Project: Solving Einstein's Puzzle with Python-Constraint

I’ve known about this problem for a very long time now, and I solved it manually years ago, but it took ages. Also known by other names such as Einstein’s Puzzle, the Zebra Puzzle is a logic puzzle that gives you a set of clues and ask you to thus deduce who owns the zebra.

Here is the original puzzle from Life International in 1962:

1. There are five houses.
2. The Englishman lives in the red house.
3. The Spaniard owns the dog.
4. Coffee is drunk in the green house.
5. The Ukrainian drinks tea.
6. The green house is immediately to the right of the ivory house.
7. The Old Gold smoker owns snails.
8. Kools are smoked in the yellow house.
9. Milk is drunk in the middle house.
10. The Norwegian lives in the first house.
11. The man who smokes Chesterfields lives in the house next to the man with the fox.
12. Kools are smoked in the house next to the house where the horse is kept.
13. The Lucky Strike smoker drinks orange juice.
14. The Japanese smokes Parliaments.
15. The Norwegian lives next to the blue house.

Now, who drinks water? Who owns the zebra?

In the interest of clarity, it must be added that each of the five houses is painted a different color, and their inhabitants are of different national extractions, own different pets, drink different beverages and smoke different brands of American cigarettes. One other thing: in statement 6, right means your right.

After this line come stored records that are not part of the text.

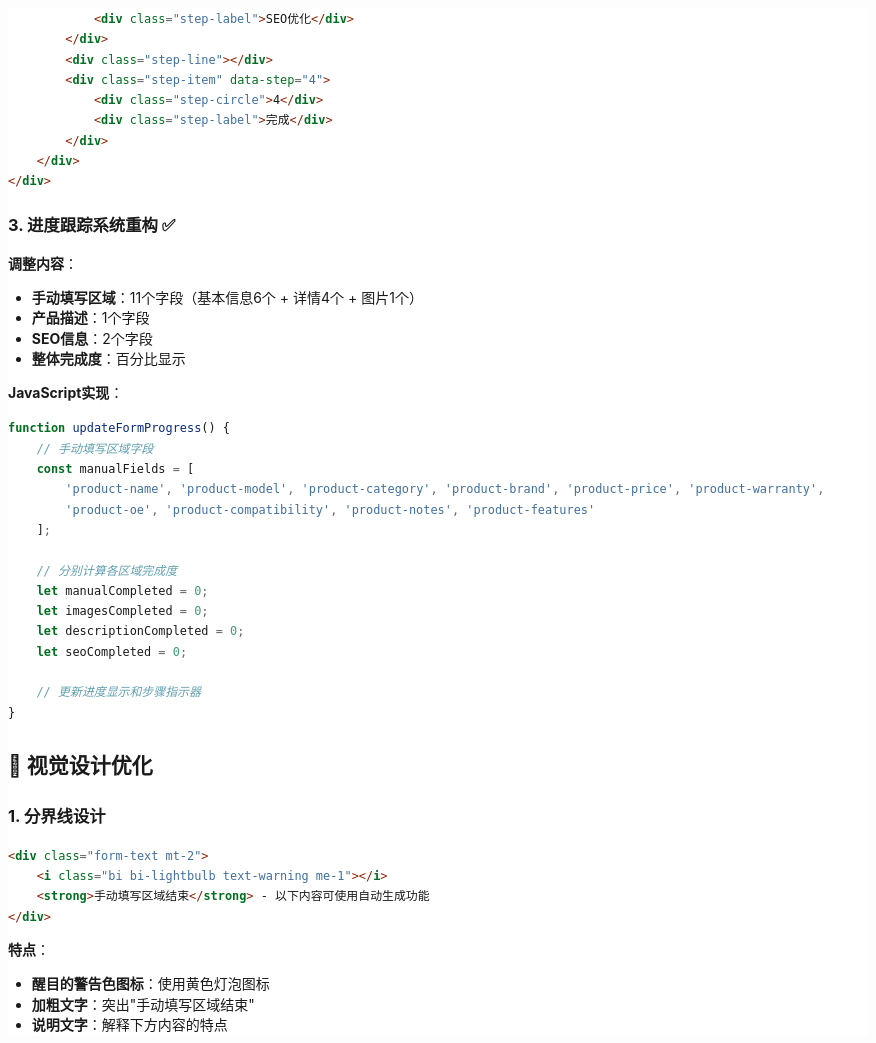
 ```html
            <div class="step-label">SEO优化</div>
        </div>
        <div class="step-line"></div>
        <div class="step-item" data-step="4">
            <div class="step-circle">4</div>
            <div class="step-label">完成</div>
        </div>
    </div>
</div>
```

### 3. 进度跟踪系统重构 ✅

**调整内容**：
- **手动填写区域**：11个字段（基本信息6个 + 详情4个 + 图片1个）
- **产品描述**：1个字段
- **SEO信息**：2个字段
- **整体完成度**：百分比显示

**JavaScript实现**：
```javascript
function updateFormProgress() {
    // 手动填写区域字段
    const manualFields = [
        'product-name', 'product-model', 'product-category', 'product-brand', 'product-price', 'product-warranty',
        'product-oe', 'product-compatibility', 'product-notes', 'product-features'
    ];
    
    // 分别计算各区域完成度
    let manualCompleted = 0;
    let imagesCompleted = 0;
    let descriptionCompleted = 0;
    let seoCompleted = 0;
    
    // 更新进度显示和步骤指示器
}
```

## 🎨 视觉设计优化

### 1. 分界线设计
```html
<div class="form-text mt-2">
    <i class="bi bi-lightbulb text-warning me-1"></i>
    <strong>手动填写区域结束</strong> - 以下内容可使用自动生成功能
</div>
```

**特点**：
- **醒目的警告色图标**：使用黄色灯泡图标
- **加粗文字**：突出"手动填写区域结束"
- **说明文字**：解释下方内容的特点
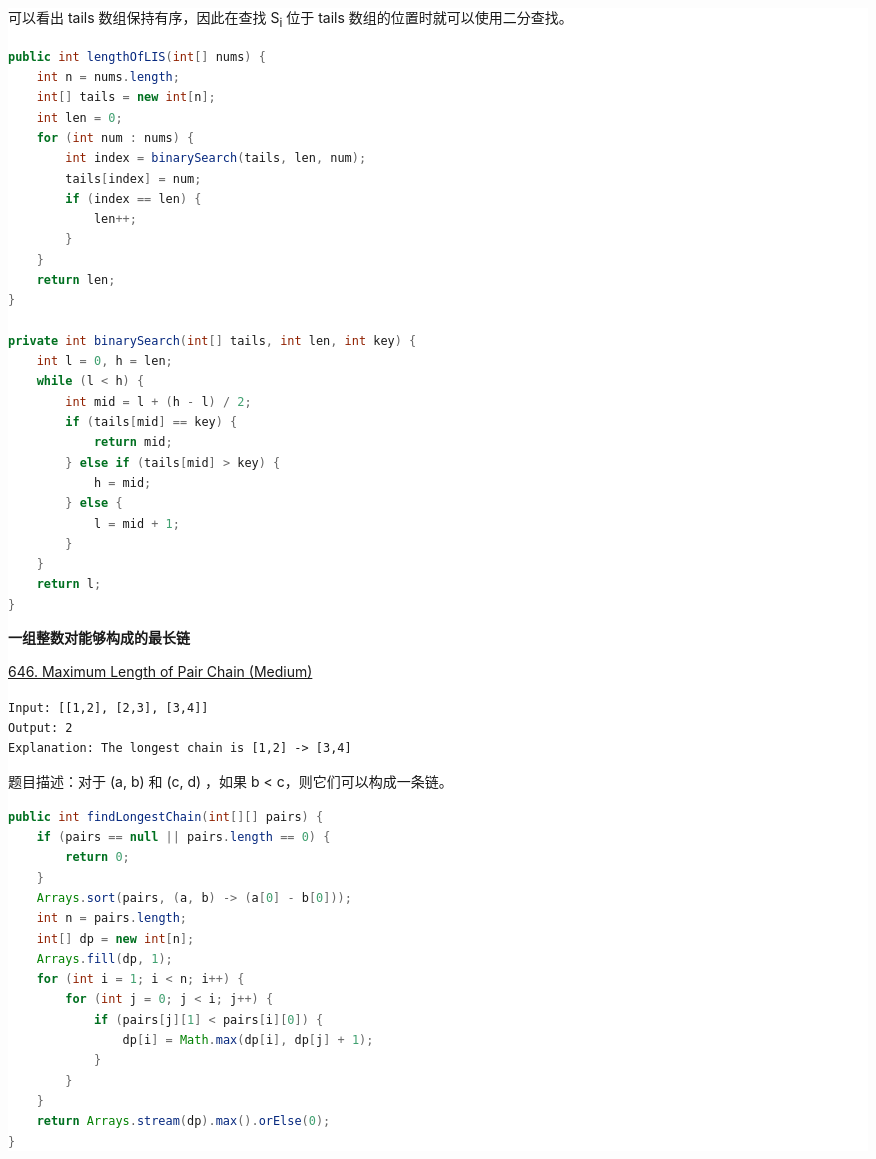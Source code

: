 可以看出 tails 数组保持有序，因此在查找 S<sub>i</sub> 位于 tails 数组的位置时就可以使用二分查找。

```java
public int lengthOfLIS(int[] nums) {
    int n = nums.length;
    int[] tails = new int[n];
    int len = 0;
    for (int num : nums) {
        int index = binarySearch(tails, len, num);
        tails[index] = num;
        if (index == len) {
            len++;
        }
    }
    return len;
}

private int binarySearch(int[] tails, int len, int key) {
    int l = 0, h = len;
    while (l < h) {
        int mid = l + (h - l) / 2;
        if (tails[mid] == key) {
            return mid;
        } else if (tails[mid] > key) {
            h = mid;
        } else {
            l = mid + 1;
        }
    }
    return l;
}
```

**一组整数对能够构成的最长链** 

[646. Maximum Length of Pair Chain (Medium)](https://leetcode.com/problems/maximum-length-of-pair-chain/description/)

```html
Input: [[1,2], [2,3], [3,4]]
Output: 2
Explanation: The longest chain is [1,2] -> [3,4]
```

题目描述：对于 (a, b) 和 (c, d) ，如果 b < c，则它们可以构成一条链。

```java
public int findLongestChain(int[][] pairs) {
    if (pairs == null || pairs.length == 0) {
        return 0;
    }
    Arrays.sort(pairs, (a, b) -> (a[0] - b[0]));
    int n = pairs.length;
    int[] dp = new int[n];
    Arrays.fill(dp, 1);
    for (int i = 1; i < n; i++) {
        for (int j = 0; j < i; j++) {
            if (pairs[j][1] < pairs[i][0]) {
                dp[i] = Math.max(dp[i], dp[j] + 1);
            }
        }
    }
    return Arrays.stream(dp).max().orElse(0);
}
```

To solve this problem, I remembered a Python library that I had seen a while ago. It was called python-constraint and it’s perfect for this type of problem. Basically, you generate a large library of possibilities and add constraints so that it reduces the size of the library.

After following the tutorial, it was fairly easy to write the code to solve the Zebra Puzzle:

# Houses
# 1 2 3 4 5

from constraint import *
problem = Problem()

nationality = ["English", "Spanish", "Ukrainian", "Norwegian", "Japanese"]
pet = ["dog", "snails", "fox", "horse", "zebra"]
cigarette = ["Old Gold", "Kools", 
"Chesterfields", "Lucky Strike", "Parliaments"]
colour = ["red", "green", "yellow", "blue", "ivory"]
beverage = ["coffee", "milk", "orange juice", "water", "tea"]

criteria = nationality + pet + cigarette + colour + beverage

problem.addConstraint(AllDifferentConstraint(), nationality)
problem.addConstraint(AllDifferentConstraint(), pet)
problem.addConstraint(AllDifferentConstraint(), cigarette)
problem.addConstraint(AllDifferentConstraint(), colour)
problem.addConstraint(AllDifferentConstraint(), beverage)

problem.addConstraint(lambda e, r: e == r, ["English","red"])
problem.addConstraint(lambda s, d: s == d, ("Spanish","dog"))
problem.addConstraint(lambda c, g: c == g, ("coffee","green"))
problem.addConstraint(lambda u, t: u == t, ("Ukrainian","tea"))
problem.addConstraint(lambda g, i: g-i == 1, ("green","ivory"))
problem.addConstraint(lambda o, s: o == s, ("Old Gold","snails"))
problem.addConstraint(lambda k, y: k == y, ("Kools","yellow"))
problem.addConstraint(InSetConstraint([3]), ["milk"])
problem.addConstraint(InSetConstraint([1]), ["Norwegian"])
problem.addConstraint(lambda c, f: abs(c-f) == 1, ("Chesterfields","fox"))
problem.addConstraint(lambda k, h: abs(k-h) == 1, ("Kools","horse"))
problem.addConstraint(lambda l, o: l == o, ["Lucky Strike","orange juice"])
problem.addConstraint(lambda j, p: j == p, ["Japanese","Parliaments"])
problem.addConstraint(lambda k, h: abs(k-h) == 1, ("Norwegian","blue"))

solution = problem.getSolutions()[0]

for i in range(1,6):
    for x in solution:
        if solution[x] == i:
            print str(i), x

Here was what it produced:

1 yellow
1 water
1 Kools
1 fox
1 Norwegian
2 tea
2 blue
2 horse
2 Ukrainian
2 Chesterfields
3 Old Gold
3 English
3 milk
3 snails
3 red
4 ivory
4 dog
4 Lucky Strike
4 orange juice
4 Spanish
5 Parliaments
5 coffee
5 zebra
5 Japanese
5 green

The number represents each house, from left to right. This matches the solution on the wikipedia page, so thus it works.